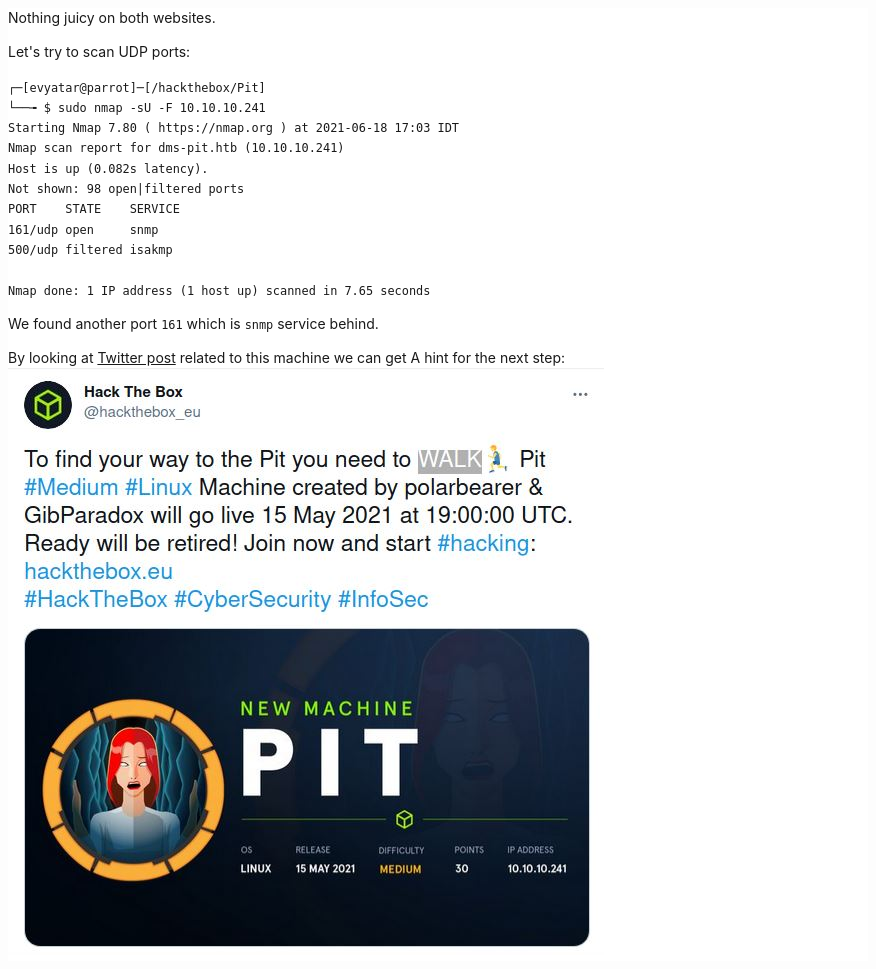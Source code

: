 Nothing juicy on both websites.

Let's try to scan UDP ports:
```console
┌─[evyatar@parrot]─[/hackthebox/Pit]
└──╼ $ sudo nmap -sU -F 10.10.10.241
Starting Nmap 7.80 ( https://nmap.org ) at 2021-06-18 17:03 IDT
Nmap scan report for dms-pit.htb (10.10.10.241)
Host is up (0.082s latency).
Not shown: 98 open|filtered ports
PORT    STATE    SERVICE
161/udp open     snmp
500/udp filtered isakmp

Nmap done: 1 IP address (1 host up) scanned in 7.65 seconds

```

We found another port ```161``` which is ```snmp``` service behind.

By looking at [Twitter post](https://twitter.com/hackthebox_eu/status/1392494135421120516) related to this machine we can get A hint for the next step:
![twitter.JPG](images/twitter.JPG)
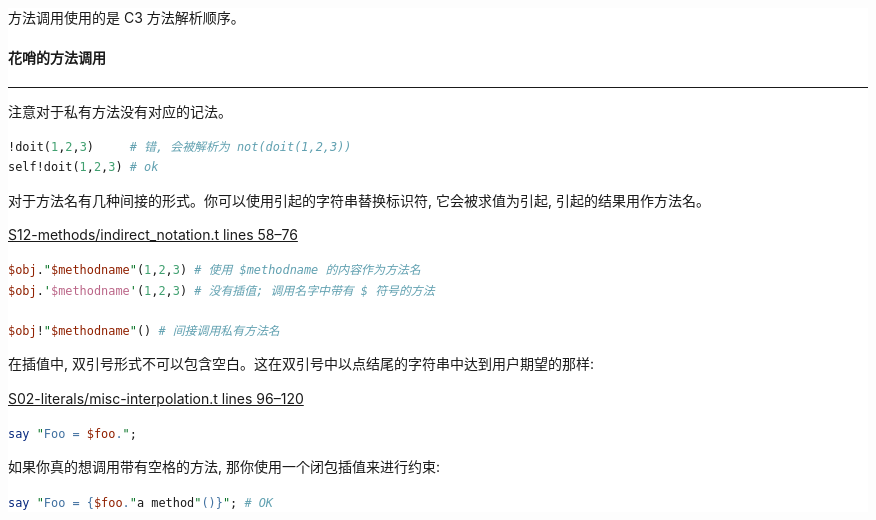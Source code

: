 方法调用使用的是 C3 方法解析顺序。

#### 花哨的方法调用
---

注意对于私有方法没有对应的记法。

``` perl
!doit(1,2,3)     # 错, 会被解析为 not(doit(1,2,3))
self!doit(1,2,3) # ok
```

对于方法名有几种间接的形式。你可以使用引起的字符串替换标识符, 它会被求值为引起, 引起的结果用作方法名。

[S12-methods/indirect_notation.t lines 58–76](https://github.com/perl6/roast/blob/master/S12-methods/indirect_notation.t#L58-L76)

``` perl
$obj."$methodname"(1,2,3) # 使用 $methodname 的内容作为方法名
$obj.'$methodname'(1,2,3) # 没有插值; 调用名字中带有 $ 符号的方法

$obj!"$methodname"() # 间接调用私有方法名
```

在插值中, 双引号形式不可以包含空白。这在双引号中以点结尾的字符串中达到用户期望的那样:

[S02-literals/misc-interpolation.t lines 96–120](https://github.com/perl6/roast/blob/master/S02-literals/misc-interpolation.t#L96-L120)

``` perl
say "Foo = $foo.";
```

如果你真的想调用带有空格的方法, 那你使用一个闭包插值来进行约束:

``` perl
say "Foo = {$foo."a method"()}"; # OK
```
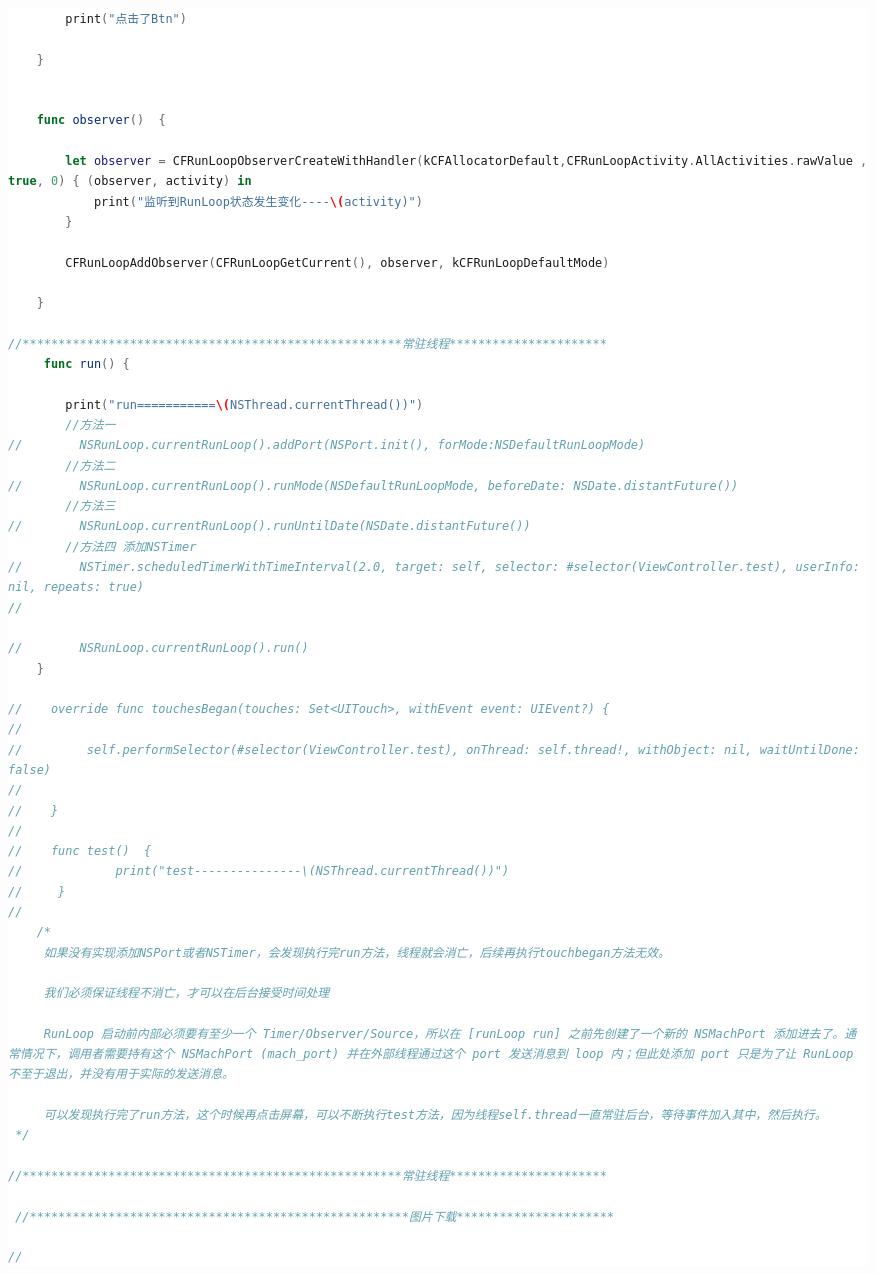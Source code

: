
 ```swift
        print("点击了Btn")
        
    }
    
    
    func observer()  {
    
        let observer = CFRunLoopObserverCreateWithHandler(kCFAllocatorDefault,CFRunLoopActivity.AllActivities.rawValue , true, 0) { (observer, activity) in
            print("监听到RunLoop状态发生变化----\(activity)")
        }
        
        CFRunLoopAddObserver(CFRunLoopGetCurrent(), observer, kCFRunLoopDefaultMode)
        
    }
        
//*****************************************************常驻线程**********************
     func run() {
        
        print("run===========\(NSThread.currentThread())")
        //方法一
//        NSRunLoop.currentRunLoop().addPort(NSPort.init(), forMode:NSDefaultRunLoopMode)
        //方法二
//        NSRunLoop.currentRunLoop().runMode(NSDefaultRunLoopMode, beforeDate: NSDate.distantFuture())
        //方法三
//        NSRunLoop.currentRunLoop().runUntilDate(NSDate.distantFuture())
        //方法四 添加NSTimer
//        NSTimer.scheduledTimerWithTimeInterval(2.0, target: self, selector: #selector(ViewController.test), userInfo: nil, repeats: true)
//        
     
//        NSRunLoop.currentRunLoop().run()
    }
    
//    override func touchesBegan(touches: Set<UITouch>, withEvent event: UIEvent?) {
//        
//         self.performSelector(#selector(ViewController.test), onThread: self.thread!, withObject: nil, waitUntilDone: false)
//        
//    }
//    
//    func test()  {
//             print("test---------------\(NSThread.currentThread())")
//     }
//    
    /*
     如果没有实现添加NSPort或者NSTimer，会发现执行完run方法，线程就会消亡，后续再执行touchbegan方法无效。
     
     我们必须保证线程不消亡，才可以在后台接受时间处理
     
     RunLoop 启动前内部必须要有至少一个 Timer/Observer/Source，所以在 [runLoop run] 之前先创建了一个新的 NSMachPort 添加进去了。通常情况下，调用者需要持有这个 NSMachPort (mach_port) 并在外部线程通过这个 port 发送消息到 loop 内；但此处添加 port 只是为了让 RunLoop 不至于退出，并没有用于实际的发送消息。
     
     可以发现执行完了run方法，这个时候再点击屏幕，可以不断执行test方法，因为线程self.thread一直常驻后台，等待事件加入其中，然后执行。
 */
    
//*****************************************************常驻线程**********************
        
 //*****************************************************图片下载**********************
 
//    
```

***

* _Task to carry out_
Give back every line of the material above word for word, leaving out the pictures.

* _Answer below_
Source code

: Nothing juicy on both websites.

Let's try to scan UDP ports:
```console
┌─[evyatar@parrot]─[/hackthebox/Pit]
└──╼ $ sudo nmap -sU -F 10.10.10.241
Starting Nmap 7.80 ( https://nmap.org ) at 2021-06-18 17:03 IDT
Nmap scan report for dms-pit.htb (10.10.10.241)
Host is up (0.082s latency).
Not shown: 98 open|filtered ports
PORT    STATE    SERVICE
161/udp open     snmp
500/udp filtered isakmp

Nmap done: 1 IP address (1 host up) scanned in 7.65 seconds

```

We found another port ```161``` which is ```snmp``` service behind.

By looking at [Twitter post](https://twitter.com/hackthebox_eu/status/1392494135421120516) related to this machine we can get A hint for the next step:
![twitter.JPG](images/twitter.JPG)
Source code

: 方法调用使用的是 C3 方法解析顺序。

#### 花哨的方法调用
---

注意对于私有方法没有对应的记法。

``` perl
!doit(1,2,3)     # 错, 会被解析为 not(doit(1,2,3))
self!doit(1,2,3) # ok
```

对于方法名有几种间接的形式。你可以使用引起的字符串替换标识符, 它会被求值为引起, 引起的结果用作方法名。

[S12-methods/indirect_notation.t lines 58–76](https://github.com/perl6/roast/blob/master/S12-methods/indirect_notation.t#L58-L76)

``` perl
$obj."$methodname"(1,2,3) # 使用 $methodname 的内容作为方法名
$obj.'$methodname'(1,2,3) # 没有插值; 调用名字中带有 $ 符号的方法

$obj!"$methodname"() # 间接调用私有方法名
```

在插值中, 双引号形式不可以包含空白。这在双引号中以点结尾的字符串中达到用户期望的那样:

[S02-literals/misc-interpolation.t lines 96–120](https://github.com/perl6/roast/blob/master/S02-literals/misc-interpolation.t#L96-L120)

``` perl
say "Foo = $foo.";
```

如果你真的想调用带有空格的方法, 那你使用一个闭包插值来进行约束:

``` perl
say "Foo = {$foo."a method"()}"; # OK
```
Source code

:
 ```swift
        print("点击了Btn")
        
    }
    
    
    func observer()  {
    
        let observer = CFRunLoopObserverCreateWithHandler(kCFAllocatorDefault,CFRunLoopActivity.AllActivities.rawValue , true, 0) { (observer, activity) in
            print("监听到RunLoop状态发生变化----\(activity)")
        }
        
        CFRunLoopAddObserver(CFRunLoopGetCurrent(), observer, kCFRunLoopDefaultMode)
        
    }
        
//*****************************************************常驻线程**********************
     func run() {
        
        print("run===========\(NSThread.currentThread())")
        //方法一
//        NSRunLoop.currentRunLoop().addPort(NSPort.init(), forMode:NSDefaultRunLoopMode)
        //方法二
//        NSRunLoop.currentRunLoop().runMode(NSDefaultRunLoopMode, beforeDate: NSDate.distantFuture())
        //方法三
//        NSRunLoop.currentRunLoop().runUntilDate(NSDate.distantFuture())
        //方法四 添加NSTimer
//        NSTimer.scheduledTimerWithTimeInterval(2.0, target: self, selector: #selector(ViewController.test), userInfo: nil, repeats: true)
//        
     
//        NSRunLoop.currentRunLoop().run()
    }
    
//    override func touchesBegan(touches: Set<UITouch>, withEvent event: UIEvent?) {
//        
//         self.performSelector(#selector(ViewController.test), onThread: self.thread!, withObject: nil, waitUntilDone: false)
//        
//    }
//    
//    func test()  {
//             print("test---------------\(NSThread.currentThread())")
//     }
//    
    /*
     如果没有实现添加NSPort或者NSTimer，会发现执行完run方法，线程就会消亡，后续再执行touchbegan方法无效。
     
     我们必须保证线程不消亡，才可以在后台接受时间处理
     
     RunLoop 启动前内部必须要有至少一个 Timer/Observer/Source，所以在 [runLoop run] 之前先创建了一个新的 NSMachPort 添加进去了。通常情况下，调用者需要持有这个 NSMachPort (mach_port) 并在外部线程通过这个 port 发送消息到 loop 内；但此处添加 port 只是为了让 RunLoop 不至于退出，并没有用于实际的发送消息。
     
     可以发现执行完了run方法，这个时候再点击屏幕，可以不断执行test方法，因为线程self.thread一直常驻后台，等待事件加入其中，然后执行。
 */
    
//*****************************************************常驻线程**********************
        
 //*****************************************************图片下载**********************
 
//    
```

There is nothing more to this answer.